La purge politique de Lenta.ru est accomplie, a écrit [russe, comme les liens suivants sauf mention contraire] récemment le premier créateur du site, Anton Nosik, qui affirme que l'équipe éditoriale restante a connu son dernier jour. La prise de contrôle de Lenta [voir l’article de GV, fr] par un rédacteur en chef proche du Kremlin n'est qu'un maillon d'une “chaîne” de tentatives en sous-main de censurer le RuNet.
Ainsi, le 6 mars 2014, Roskomnadzor a interdit une vidéo de YouTube, un “Appel aux armes” aux Ukrainiens, pour raison d'extrémisme. Conséquence, plusieurs FAI russes ont brièvement bloqué tout YouTube, et la vidéo elle-même reste inaccessible aux internautes de Russie. Dans l'actuel climat d'incertitude (surtout avec le conflit en Crimée), les rédactions sont plus attentives que jamais au contenu et aux articles en ligne, une pression qui a déjà conduit plusieurs journalistes à donner leur démission. Et ce n'est peut-être que le début : en plus de la quarantaine de personnes qui quittent Lenta.ru, cinq sont parties du portail d'information RussPlanet, et une rédactrice en chef a démissionné de Bolchoï Gorod. Egor Skovoroda, un ancien de RusPlanet, a écrit :
В общем, да, сегодня написал заявление и уволился из “Русской планеты” (то же самое сделали Паша Никулин, Маша Климова, Митя Ткачев и Юлиана Лизер). Не хочу расписывать всякие подробности, но если коротко, то “Крым расставил все по местам.”
En gros, oui, aujourd'hui j'ai donné mon congé et démissionné de RussPlanet (Pavel Nikouline, Maria Klimova, Mitya Tkatchev et Julian Leeser ont fait de même). Je ne veux pas entrer dans les détails, mais en peu de mots : “La Crimée a tout mis à sa place.”
Pavel Nikouline (cité plus haut) a aussi donné son point de vue sur sa page VKontakte, citant également le rôle de la Crimée dans l'avancée de la censure :
Оказывается, издание чуть не закрыли после моего первого репортажа из Севастополя.
Il s'avère que la publication [RussPlanet] était quasi fermée après mon premier reportage depuis Sébastopol.
Le reportage de Nikouline sur la Crimée était relativement favorable à l'Ukraine, et son auteur accuse la censure éditoriale de lui avoir refusé la possibilité de raconter comment les forces d'auto-défense de Crimée l'ont passé à tabac pendant son travail.

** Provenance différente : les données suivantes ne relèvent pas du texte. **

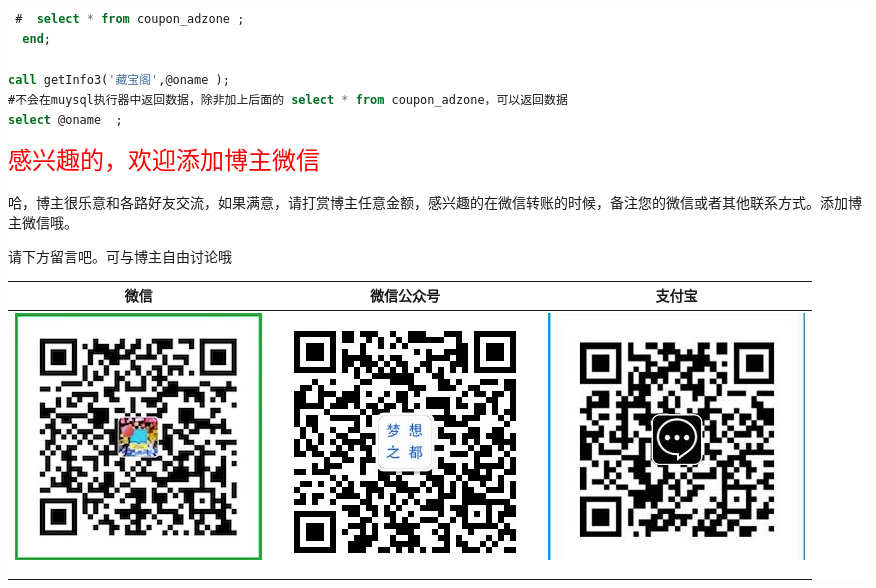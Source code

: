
 ```sql
 #  select * from coupon_adzone ;
  end;

call getInfo3('藏宝阁',@oname );     
#不会在muysql执行器中返回数据，除非加上后面的 select * from coupon_adzone，可以返回数据
select @oname  ;

```



<font  color="red" size="5" >     感兴趣的，欢迎添加博主微信
 </font>      

哈，博主很乐意和各路好友交流，如果满意，请打赏博主任意金额，感兴趣的在微信转账的时候，备注您的微信或者其他联系方式。添加博主微信哦。         

请下方留言吧。可与博主自由讨论哦

|微信 | 微信公众号|支付宝|
|:-------:|:-------:|:------:|
| ![微信](https://raw.githubusercontent.com/HealerJean/HealerJean.github.io/master/assets/img/tctip/weixin.jpg)|![微信公众号](https://raw.githubusercontent.com/HealerJean/HealerJean.github.io/master/assets/img/my/qrcode_for_gh_a23c07a2da9e_258.jpg)|![支付宝](https://raw.githubusercontent.com/HealerJean/HealerJean.github.io/master/assets/img/tctip/alpay.jpg) |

L'ex-rédactrice en chef de Bolchoï Gorod a aussi commenté sa démission du 12 mars :
В устных беседах в течение последнего месяца он [Винокуров] неоднократно настаивал на моём уходе. За это время было произнесено так много аргументов, которые противоречат друг другу, что об истинной причине я могу только догадываться.
Dans des conversations au long du mois dernier, [le propriétaire Alexandre Vinokourov] a insisté à plusieurs reprises pour que je m'en aille. Durant ce temps, tellement d'arguments se contredisant les uns les autres ont été énoncés qu'il me reste à deviner la véritable raison.
Maintenant que Moscou a formellement annexé la Crimée, après un plébiscite controversé, il est probable, sinon presque certain, que les journalistes russes vont connaître des difficultés encore plus grandes. La profession est maintenant prise en étau, et beaucoup de ses représentants les plus talentueux pourraient se trouver prochainement forcés à partir ou perdre courage. Si cela continue ainsi très longtemps, la face des médias russes pourrait bientôt être irrévocablement changée. Probablement l'est-elle déjà.